Agnolotti del Plin senza glutine

Ci sono regioni che raccontano la loro identità attraverso un piatto di pasta ripiena. E il Piemonte, su questo, non ha dubbi: Agnolotti del Plin, piccoli, eleganti, fatti a mano con quel gesto preciso e affettuoso che dà il nome alla ricetta. Plin, in dialetto, significa proprio “pizzicotto”: il movimento delle dita che chiude la pasta e sigilla un ripieno ricco di storia.

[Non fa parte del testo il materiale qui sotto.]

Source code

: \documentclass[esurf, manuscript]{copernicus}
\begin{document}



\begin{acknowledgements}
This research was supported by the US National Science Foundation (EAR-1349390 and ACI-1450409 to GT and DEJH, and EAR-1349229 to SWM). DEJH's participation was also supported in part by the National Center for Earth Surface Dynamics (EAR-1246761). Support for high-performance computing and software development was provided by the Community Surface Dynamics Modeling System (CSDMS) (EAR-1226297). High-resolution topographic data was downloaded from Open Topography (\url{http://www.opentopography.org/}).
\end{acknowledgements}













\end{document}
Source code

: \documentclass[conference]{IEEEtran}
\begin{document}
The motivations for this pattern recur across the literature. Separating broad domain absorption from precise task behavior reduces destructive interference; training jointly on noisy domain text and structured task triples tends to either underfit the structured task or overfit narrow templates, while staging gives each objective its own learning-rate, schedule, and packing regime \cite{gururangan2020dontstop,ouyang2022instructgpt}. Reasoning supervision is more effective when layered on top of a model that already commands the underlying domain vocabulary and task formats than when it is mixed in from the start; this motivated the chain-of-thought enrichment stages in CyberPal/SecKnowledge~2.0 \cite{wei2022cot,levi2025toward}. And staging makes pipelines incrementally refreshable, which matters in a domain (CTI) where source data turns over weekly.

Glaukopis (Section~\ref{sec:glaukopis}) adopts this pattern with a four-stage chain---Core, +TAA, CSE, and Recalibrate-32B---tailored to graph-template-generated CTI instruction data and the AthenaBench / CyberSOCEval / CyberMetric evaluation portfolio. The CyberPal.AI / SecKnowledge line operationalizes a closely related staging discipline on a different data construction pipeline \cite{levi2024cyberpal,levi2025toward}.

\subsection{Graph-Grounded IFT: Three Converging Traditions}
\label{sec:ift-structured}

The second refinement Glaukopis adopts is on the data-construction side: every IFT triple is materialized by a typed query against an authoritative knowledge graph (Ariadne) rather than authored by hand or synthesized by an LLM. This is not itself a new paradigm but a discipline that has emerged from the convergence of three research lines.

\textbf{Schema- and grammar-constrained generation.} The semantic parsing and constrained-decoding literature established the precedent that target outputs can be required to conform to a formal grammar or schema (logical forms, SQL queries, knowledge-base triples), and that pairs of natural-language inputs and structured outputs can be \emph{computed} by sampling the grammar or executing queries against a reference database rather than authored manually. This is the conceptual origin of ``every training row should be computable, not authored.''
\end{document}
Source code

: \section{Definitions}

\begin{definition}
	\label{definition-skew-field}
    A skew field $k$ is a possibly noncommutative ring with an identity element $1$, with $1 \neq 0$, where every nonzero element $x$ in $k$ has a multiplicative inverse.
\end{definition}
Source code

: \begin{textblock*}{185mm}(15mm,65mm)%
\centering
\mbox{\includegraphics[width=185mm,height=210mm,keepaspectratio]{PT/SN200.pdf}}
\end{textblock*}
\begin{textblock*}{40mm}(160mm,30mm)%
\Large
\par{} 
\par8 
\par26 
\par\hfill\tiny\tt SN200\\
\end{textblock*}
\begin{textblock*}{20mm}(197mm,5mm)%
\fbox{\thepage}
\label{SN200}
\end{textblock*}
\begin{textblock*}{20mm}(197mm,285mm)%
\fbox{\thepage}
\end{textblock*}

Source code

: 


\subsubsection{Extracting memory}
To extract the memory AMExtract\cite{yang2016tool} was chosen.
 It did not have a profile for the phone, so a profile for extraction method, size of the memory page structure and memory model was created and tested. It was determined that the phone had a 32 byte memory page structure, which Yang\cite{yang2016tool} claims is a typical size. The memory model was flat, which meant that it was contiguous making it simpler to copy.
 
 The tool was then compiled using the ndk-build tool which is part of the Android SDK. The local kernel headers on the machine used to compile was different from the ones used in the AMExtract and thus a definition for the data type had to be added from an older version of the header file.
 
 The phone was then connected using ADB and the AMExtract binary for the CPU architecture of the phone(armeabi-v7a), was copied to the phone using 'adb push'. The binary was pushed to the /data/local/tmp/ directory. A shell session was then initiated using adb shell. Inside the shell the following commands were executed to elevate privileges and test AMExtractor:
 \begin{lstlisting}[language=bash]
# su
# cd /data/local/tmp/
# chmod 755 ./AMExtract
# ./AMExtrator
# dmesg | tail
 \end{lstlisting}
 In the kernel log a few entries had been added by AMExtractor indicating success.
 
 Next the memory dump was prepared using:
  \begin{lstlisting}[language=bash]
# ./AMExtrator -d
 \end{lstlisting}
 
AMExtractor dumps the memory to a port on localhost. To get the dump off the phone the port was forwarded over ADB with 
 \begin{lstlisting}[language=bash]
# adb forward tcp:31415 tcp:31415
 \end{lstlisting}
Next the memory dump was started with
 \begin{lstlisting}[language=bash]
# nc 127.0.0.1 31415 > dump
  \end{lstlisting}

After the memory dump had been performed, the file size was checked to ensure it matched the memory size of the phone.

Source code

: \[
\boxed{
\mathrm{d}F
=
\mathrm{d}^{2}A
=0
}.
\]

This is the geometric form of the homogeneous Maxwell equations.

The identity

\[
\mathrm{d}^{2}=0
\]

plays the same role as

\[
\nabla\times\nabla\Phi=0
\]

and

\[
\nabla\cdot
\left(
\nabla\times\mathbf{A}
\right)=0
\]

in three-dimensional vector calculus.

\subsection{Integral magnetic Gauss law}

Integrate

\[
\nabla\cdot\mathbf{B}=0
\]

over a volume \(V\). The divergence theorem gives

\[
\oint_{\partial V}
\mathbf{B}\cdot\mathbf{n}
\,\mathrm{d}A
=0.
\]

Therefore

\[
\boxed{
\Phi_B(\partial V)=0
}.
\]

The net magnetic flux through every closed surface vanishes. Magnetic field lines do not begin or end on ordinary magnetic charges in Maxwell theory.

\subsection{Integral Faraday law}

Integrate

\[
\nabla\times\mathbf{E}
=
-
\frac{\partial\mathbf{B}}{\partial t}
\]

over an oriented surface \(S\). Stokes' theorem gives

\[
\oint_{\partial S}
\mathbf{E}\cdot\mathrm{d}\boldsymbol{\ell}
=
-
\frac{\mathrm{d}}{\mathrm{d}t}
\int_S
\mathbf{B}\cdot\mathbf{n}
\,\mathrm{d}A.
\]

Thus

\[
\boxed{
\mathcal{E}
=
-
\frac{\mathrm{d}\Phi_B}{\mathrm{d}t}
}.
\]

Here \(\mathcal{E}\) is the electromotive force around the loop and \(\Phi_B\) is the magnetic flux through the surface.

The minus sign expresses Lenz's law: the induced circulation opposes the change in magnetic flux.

Per la tappa piemontese del mio Giro d’Italia in 20 ricette, ho chiacchierato in Meet con Priscilla, che mi ha raccontato quanto le manchino gli Agnolotti del Plin da quando convive con la celiachia.
Non tanto perché non si possano rifare in casa… ma perché sono difficili da trovare nei ristoranti. E questo, per chi è celiaco, significa spesso rinunciare proprio ai piatti simbolo delle tradizioni locali.

E allora eccoci qui, con una nuova sfida: portare sulla tavola la magia degli Agnolotti del Plin senza glutine, cercando di mantenere intatta la loro anima—quella della pasta sottile, del ripieno saporito e del condimento semplice che lascia parlare la qualità degli ingredienti.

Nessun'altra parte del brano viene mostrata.